Lower natural gas prices mean lower revenues for natural gas producers such as Chesapeake Energy (CHK), Southwestern Energy (SWN), QEP Resources (QEP), and Cabot Oil & Gas (COG). These companies earn less money when natural gas prices fall and more money when prices rise. All these companies combined make up ~2% of the Vanguard Energy ETF (VDE).
Lower natural gas prices may also negatively affect MLPs such as ONEOK Partners (OKS). Lower prices may dissuade producers from producing more natural gas, which would mean lower volumes for MLPs to transport.
Weekly data
The 73 Bcf net injection in the week ended September 11 compares to a net injection of 90 Bcf in the corresponding week last year and a five-year average net injection of 75 Bcf.

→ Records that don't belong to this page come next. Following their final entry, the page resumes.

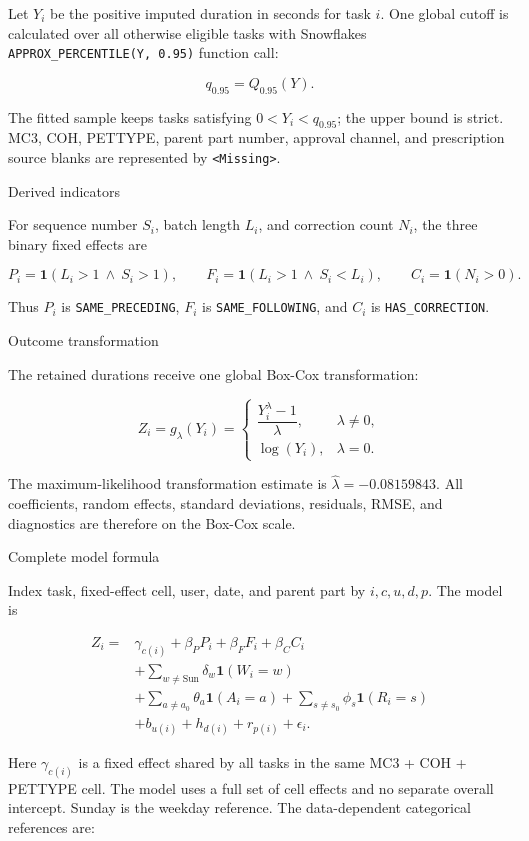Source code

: \documentclass[
]{article}
\begin{document}
Let \(Y_i\) be the positive imputed duration in seconds for task \(i\).
One global cutoff is calculated over all otherwise eligible tasks with
Snowflake\textquotesingle s \texttt{APPROX\_PERCENTILE(Y,\ 0.95)}
function call:

\[
q_{0.95}=Q_{0.95}(Y).
\]

The fitted sample keeps tasks satisfying \(0<Y_i<q_{0.95}\); the upper
bound is strict. MC3, COH, PETTYPE, parent part number, approval
channel, and prescription source blanks are represented by
\texttt{\textless{}Missing\textgreater{}}.

Derived indicators

For sequence number \(S_i\), batch length \(L_i\), and correction count
\(N_i\), the three binary fixed effects are

\[
P_i=\mathbf{1}(L_i>1\ \land\ S_i>1),
\qquad
F_i=\mathbf{1}(L_i>1\ \land\ S_i<L_i),
\qquad
C_i=\mathbf{1}(N_i>0).
\]

Thus \(P_i\) is \texttt{SAME\_PRECEDING}, \(F_i\) is
\texttt{SAME\_FOLLOWING}, and \(C_i\) is \texttt{HAS\_CORRECTION}.

Outcome transformation

The retained durations receive one global Box-Cox transformation:

\[
Z_i=g_\lambda(Y_i)=
\begin{cases}
\dfrac{Y_i^\lambda-1}{\lambda}, & \lambda\ne0,\\
\log(Y_i), & \lambda=0.
\end{cases}
\]

The maximum-likelihood transformation estimate is
\(\widehat{\lambda}=-0.08159843\). All coefficients, random effects,
standard deviations, residuals, RMSE, and diagnostics are therefore on
the Box-Cox scale.

Complete model formula

Index task, fixed-effect cell, user, date, and parent part by
\(i, c, u, d, p\). The model is

\[
\begin{aligned}
Z_i={}&\gamma_{c(i)}+\beta_P P_i+\beta_F F_i+\beta_C C_i\\
&+\sum_{w\ne\mathrm{Sun}}\delta_w\mathbf{1}(W_i=w)\\
&+\sum_{a\ne a_0}\theta_a\mathbf{1}(A_i=a)
+\sum_{s\ne s_0}\phi_s\mathbf{1}(R_i=s)\\
&+b_{u(i)}+h_{d(i)}+r_{p(i)}+\epsilon_i.
\end{aligned}
\]

Here \(\gamma_{c(i)}\) is a fixed effect shared by all tasks in the same
MC3 + COH + PETTYPE cell. The model uses a full set of cell effects and
no separate overall intercept. Sunday is the weekday reference. The
data-dependent categorical references are:
\end{document}
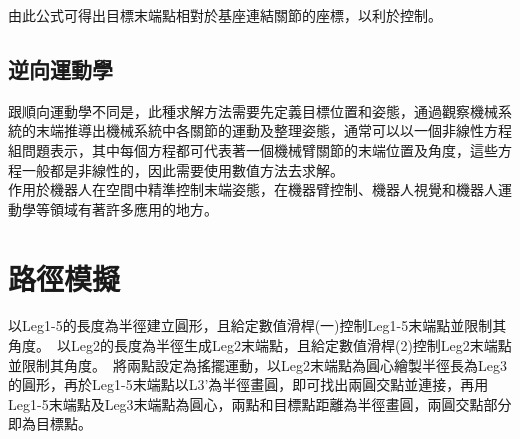 由此公式可得出目標末端點相對於基座連結關節的座標，以利於控制。\\

\subsection{逆向運動學}
跟順向運動學不同是，此種求解方法需要先定義目標位置和姿態，通過觀察機械系統的末端推導出機械系統中各關節的運動及整理姿態，通常可以以一個非線性方程組問題表示，其中每個方程都可代表著一個機械臂關節的末端位置及角度，這些方程一般都是非線性的，因此需要使用數值方法去求解。\\
作用於機器人在空間中精準控制末端姿態，在機器臂控制、機器人視覺和機器人運動學等領域有著許多應用的地方。\\

\section{路徑模擬}
以Leg1-5的長度為半徑建立圓形，且給定數值滑桿(一)控制Leg1-5末端點並限制其角度。\
以Leg2的長度為半徑生成Leg2末端點，且給定數值滑桿(2)控制Leg2末端點並限制其角度。\
將兩點設定為搖擺運動，以Leg2末端點為圓心繪製半徑長為Leg3的圓形，再於Leg1-5末端點以L3’為半徑畫圓，即可找出兩圓交點並連接，再用Leg1-5末端點及Leg3末端點為圓心，兩點和目標點距離為半徑畫圓，兩圓交點部分即為目標點。
\newpage
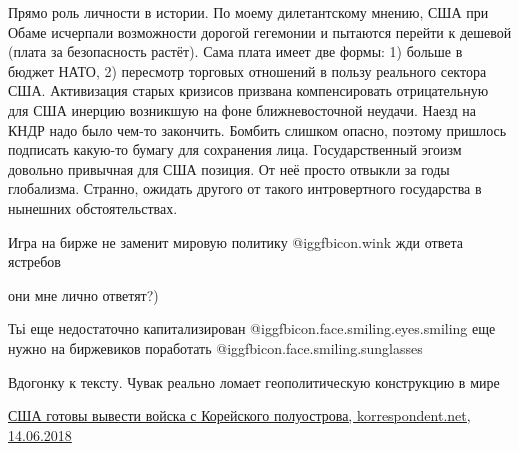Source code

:\begin{itemize}
\begin{itemize}
\end{itemize} %


Прямо роль личности в истории. По моему дилетантскому мнению, США при Обаме
исчерпали возможности дорогой гегемонии и пытаются перейти к дешевой (плата за
безопасность растёт). Сама плата имеет две формы: 1) больше в бюджет НАТО, 2)
пересмотр торговых отношений в пользу реального сектора США. Активизация старых
кризисов призвана компенсировать отрицательную для США инерцию возникшую на
фоне ближневосточной неудачи. Наезд на КНДР надо было чем-то закончить. Бомбить
слишком опасно, поэтому пришлось подписать какую-то бумагу для сохранения лица.
Государственный эгоизм довольно привычная для США позиция. От неё просто
отвыкли за годы глобализма. Странно, ожидать другого от такого интровертного
государства в нынешних обстоятельствах.


Игра на бирже не заменит мировую политику @igg{fbicon.wink}  жди ответа
ястребов

\begin{itemize} %
они мне лично ответят?)

Тьі еще недостаточно капитализирован @igg{fbicon.face.smiling.eyes.smiling}  еще нужно на биржевиков поработать @igg{fbicon.face.smiling.sunglasses} 
\end{itemize} %


Вдогонку к тексту. Чувак реально ломает геополитическую конструкцию в мире

\href{https://korrespondent.net/world/3980280-ssha-hotovy-vyvesty-voiska-s-koreiskoho-poluostrova}{%
США готовы вывести войска с Корейского полуострова, korrespondent.net, 14.06.2018%
}


\end{itemize} %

According to the EIA, from the week ended April 3, the beginning of the injection season, through the week ended September 11, net injections totaled 1,873 Bcf. In comparison, 2,045 Bcf were injected in the corresponding 24 weeks last year. The five-year average injection for the corresponding 24 weeks is 1,558 Bcf.
Current inventories
After the 73 Bcf build in the week ended September 11, natural gas inventories were ~15.8% higher than last year’s levels and 3.9% higher than the five-year average. Inventories have been outpacing the five-year average since the week ended May 29. This is bearish for natural gas prices.
EIA forecasts
The EIA’s September STEO (Short-Term Energy Outlook) report released on September 9 forecasts that inventories will total 3,840 Bcf at the end of the injection season in October. That would be 43 Bcf, or 1.1% higher than the five-year average.